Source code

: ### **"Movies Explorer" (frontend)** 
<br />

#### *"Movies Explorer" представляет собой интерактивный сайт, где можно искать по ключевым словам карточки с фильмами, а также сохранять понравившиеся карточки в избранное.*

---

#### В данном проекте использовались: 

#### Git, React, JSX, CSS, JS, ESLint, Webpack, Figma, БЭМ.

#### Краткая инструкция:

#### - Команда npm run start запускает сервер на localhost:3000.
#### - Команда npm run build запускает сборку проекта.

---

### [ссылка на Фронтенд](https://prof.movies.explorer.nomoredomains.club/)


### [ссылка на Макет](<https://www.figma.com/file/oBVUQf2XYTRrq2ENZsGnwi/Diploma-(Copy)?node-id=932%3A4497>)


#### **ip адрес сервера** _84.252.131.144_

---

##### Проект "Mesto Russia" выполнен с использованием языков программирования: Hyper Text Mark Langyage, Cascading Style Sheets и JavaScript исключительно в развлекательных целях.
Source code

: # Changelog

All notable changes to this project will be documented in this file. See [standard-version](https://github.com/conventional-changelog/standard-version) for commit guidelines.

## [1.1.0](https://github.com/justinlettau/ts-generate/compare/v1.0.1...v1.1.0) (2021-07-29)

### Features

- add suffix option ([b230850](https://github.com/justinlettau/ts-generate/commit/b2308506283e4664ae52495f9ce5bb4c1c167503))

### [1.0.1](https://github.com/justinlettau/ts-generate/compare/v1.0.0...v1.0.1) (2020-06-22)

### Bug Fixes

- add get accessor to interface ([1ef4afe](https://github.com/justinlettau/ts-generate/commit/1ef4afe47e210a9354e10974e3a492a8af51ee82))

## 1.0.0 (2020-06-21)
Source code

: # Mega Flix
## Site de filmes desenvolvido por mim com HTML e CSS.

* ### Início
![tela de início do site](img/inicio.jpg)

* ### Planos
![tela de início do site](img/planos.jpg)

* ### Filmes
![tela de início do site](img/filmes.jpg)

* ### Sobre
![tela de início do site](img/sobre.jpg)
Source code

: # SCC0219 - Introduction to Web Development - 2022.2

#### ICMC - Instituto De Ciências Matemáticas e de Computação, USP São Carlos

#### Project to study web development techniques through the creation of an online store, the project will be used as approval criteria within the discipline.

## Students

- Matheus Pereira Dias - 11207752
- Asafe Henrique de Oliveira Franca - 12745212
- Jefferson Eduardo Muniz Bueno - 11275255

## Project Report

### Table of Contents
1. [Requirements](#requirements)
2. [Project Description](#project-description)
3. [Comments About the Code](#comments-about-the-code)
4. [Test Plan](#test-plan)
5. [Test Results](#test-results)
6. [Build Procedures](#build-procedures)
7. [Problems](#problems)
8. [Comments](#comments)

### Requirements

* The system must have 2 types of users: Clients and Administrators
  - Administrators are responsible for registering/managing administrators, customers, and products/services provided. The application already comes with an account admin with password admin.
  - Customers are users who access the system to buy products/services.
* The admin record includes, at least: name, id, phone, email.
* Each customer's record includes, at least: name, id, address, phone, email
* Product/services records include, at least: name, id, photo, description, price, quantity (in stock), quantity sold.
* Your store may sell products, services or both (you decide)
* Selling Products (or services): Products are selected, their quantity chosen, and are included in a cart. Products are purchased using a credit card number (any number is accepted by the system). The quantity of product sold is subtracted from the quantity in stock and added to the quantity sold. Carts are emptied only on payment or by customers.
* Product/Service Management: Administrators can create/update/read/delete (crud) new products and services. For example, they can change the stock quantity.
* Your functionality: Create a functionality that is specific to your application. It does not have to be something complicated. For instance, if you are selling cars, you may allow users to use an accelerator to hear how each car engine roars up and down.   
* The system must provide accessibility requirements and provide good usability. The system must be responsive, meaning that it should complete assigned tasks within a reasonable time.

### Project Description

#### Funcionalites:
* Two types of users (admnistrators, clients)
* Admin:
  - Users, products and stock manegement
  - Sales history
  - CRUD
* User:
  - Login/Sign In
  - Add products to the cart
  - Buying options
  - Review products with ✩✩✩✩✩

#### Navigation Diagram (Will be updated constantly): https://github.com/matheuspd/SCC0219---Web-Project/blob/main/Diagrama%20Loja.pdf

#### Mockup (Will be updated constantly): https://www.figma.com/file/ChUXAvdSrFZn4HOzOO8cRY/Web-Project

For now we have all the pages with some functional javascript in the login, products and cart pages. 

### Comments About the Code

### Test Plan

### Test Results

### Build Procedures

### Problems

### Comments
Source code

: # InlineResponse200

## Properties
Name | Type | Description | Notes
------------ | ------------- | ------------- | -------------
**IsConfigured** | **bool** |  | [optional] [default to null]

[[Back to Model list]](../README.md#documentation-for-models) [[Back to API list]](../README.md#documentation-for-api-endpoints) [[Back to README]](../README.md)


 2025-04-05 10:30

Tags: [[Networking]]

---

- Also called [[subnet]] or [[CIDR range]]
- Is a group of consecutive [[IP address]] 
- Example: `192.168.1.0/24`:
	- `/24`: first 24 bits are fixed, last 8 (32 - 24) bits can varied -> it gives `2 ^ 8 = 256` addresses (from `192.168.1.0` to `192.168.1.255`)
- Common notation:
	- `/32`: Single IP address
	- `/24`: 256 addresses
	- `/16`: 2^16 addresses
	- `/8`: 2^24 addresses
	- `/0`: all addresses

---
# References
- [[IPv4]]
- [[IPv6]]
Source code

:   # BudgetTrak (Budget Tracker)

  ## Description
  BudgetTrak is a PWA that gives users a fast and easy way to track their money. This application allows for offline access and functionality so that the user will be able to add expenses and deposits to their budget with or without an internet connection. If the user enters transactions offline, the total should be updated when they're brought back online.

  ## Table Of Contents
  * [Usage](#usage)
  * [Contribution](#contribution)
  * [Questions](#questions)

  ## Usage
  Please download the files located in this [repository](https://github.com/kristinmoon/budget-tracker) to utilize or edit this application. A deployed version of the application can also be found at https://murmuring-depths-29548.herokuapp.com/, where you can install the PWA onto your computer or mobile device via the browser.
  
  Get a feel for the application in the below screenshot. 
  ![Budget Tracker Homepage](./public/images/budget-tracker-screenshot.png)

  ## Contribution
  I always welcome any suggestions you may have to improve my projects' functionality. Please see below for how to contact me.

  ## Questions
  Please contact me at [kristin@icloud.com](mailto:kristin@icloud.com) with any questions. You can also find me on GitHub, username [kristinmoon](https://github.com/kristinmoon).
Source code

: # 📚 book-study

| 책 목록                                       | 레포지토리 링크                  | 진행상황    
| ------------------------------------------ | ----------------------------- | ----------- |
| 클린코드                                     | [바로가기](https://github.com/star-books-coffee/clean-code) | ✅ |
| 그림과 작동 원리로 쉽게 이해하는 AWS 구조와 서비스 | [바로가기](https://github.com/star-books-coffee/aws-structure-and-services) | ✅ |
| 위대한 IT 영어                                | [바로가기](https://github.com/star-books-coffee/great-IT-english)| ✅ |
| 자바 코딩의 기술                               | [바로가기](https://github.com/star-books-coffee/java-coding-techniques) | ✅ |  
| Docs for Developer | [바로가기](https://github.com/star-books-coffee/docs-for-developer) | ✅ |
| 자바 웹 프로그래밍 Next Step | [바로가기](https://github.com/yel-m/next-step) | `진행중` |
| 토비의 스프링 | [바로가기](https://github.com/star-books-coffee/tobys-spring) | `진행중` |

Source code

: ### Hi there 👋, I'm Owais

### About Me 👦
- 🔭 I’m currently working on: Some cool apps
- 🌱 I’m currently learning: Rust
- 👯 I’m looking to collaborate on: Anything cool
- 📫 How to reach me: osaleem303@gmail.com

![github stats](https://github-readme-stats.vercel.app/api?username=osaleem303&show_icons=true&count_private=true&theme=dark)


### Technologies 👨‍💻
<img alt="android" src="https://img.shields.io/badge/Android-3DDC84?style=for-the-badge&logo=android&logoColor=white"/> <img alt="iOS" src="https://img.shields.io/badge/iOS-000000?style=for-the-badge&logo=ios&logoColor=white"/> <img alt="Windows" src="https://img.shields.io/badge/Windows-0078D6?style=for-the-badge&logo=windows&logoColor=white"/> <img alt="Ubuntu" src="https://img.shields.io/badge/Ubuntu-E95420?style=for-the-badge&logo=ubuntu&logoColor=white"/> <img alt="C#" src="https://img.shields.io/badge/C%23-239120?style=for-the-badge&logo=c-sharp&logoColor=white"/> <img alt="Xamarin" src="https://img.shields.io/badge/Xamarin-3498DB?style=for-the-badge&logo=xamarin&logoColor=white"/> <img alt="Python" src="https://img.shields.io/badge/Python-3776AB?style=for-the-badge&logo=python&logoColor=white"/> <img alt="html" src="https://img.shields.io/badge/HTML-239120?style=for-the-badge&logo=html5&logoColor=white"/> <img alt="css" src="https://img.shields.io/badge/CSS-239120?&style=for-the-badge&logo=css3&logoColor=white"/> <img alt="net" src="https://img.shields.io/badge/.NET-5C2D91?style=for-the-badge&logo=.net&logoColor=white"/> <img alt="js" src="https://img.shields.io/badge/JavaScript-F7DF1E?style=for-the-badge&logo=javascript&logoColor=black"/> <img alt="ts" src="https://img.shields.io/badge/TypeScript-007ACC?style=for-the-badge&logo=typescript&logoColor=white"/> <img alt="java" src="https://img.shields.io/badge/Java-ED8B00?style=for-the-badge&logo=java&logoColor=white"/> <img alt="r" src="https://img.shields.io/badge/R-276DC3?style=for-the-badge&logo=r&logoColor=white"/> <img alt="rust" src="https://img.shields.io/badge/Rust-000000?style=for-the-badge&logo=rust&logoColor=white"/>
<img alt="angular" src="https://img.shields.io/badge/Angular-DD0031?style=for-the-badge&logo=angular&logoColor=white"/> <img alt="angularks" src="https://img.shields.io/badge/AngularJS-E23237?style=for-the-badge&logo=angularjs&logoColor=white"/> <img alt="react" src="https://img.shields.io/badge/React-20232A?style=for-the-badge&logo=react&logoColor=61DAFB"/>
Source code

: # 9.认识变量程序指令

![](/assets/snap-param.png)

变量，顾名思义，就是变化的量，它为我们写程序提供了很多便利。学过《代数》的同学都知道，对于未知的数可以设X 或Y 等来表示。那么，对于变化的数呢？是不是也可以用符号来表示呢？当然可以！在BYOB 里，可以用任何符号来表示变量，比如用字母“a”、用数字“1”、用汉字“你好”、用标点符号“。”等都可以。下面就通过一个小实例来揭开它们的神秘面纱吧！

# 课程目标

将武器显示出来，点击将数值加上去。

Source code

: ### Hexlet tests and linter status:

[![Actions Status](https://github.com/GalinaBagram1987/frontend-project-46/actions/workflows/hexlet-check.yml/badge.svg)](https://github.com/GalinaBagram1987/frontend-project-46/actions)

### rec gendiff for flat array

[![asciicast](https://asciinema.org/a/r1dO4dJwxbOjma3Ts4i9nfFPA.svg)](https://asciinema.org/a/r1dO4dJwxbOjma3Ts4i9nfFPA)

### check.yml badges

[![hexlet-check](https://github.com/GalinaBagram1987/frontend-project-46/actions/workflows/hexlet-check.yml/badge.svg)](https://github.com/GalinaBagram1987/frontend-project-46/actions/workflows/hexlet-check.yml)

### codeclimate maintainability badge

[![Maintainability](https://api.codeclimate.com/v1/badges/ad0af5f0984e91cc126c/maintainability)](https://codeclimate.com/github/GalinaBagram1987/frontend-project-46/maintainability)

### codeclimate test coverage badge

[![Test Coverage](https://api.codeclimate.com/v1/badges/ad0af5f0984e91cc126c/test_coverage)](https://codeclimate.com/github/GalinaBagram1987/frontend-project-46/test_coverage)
┄┄┄┄┄┄┄┄┄┄
● Task details
Where a line in the records above holds the string "from", it counts toward the total; give that total alone.

● Result below
2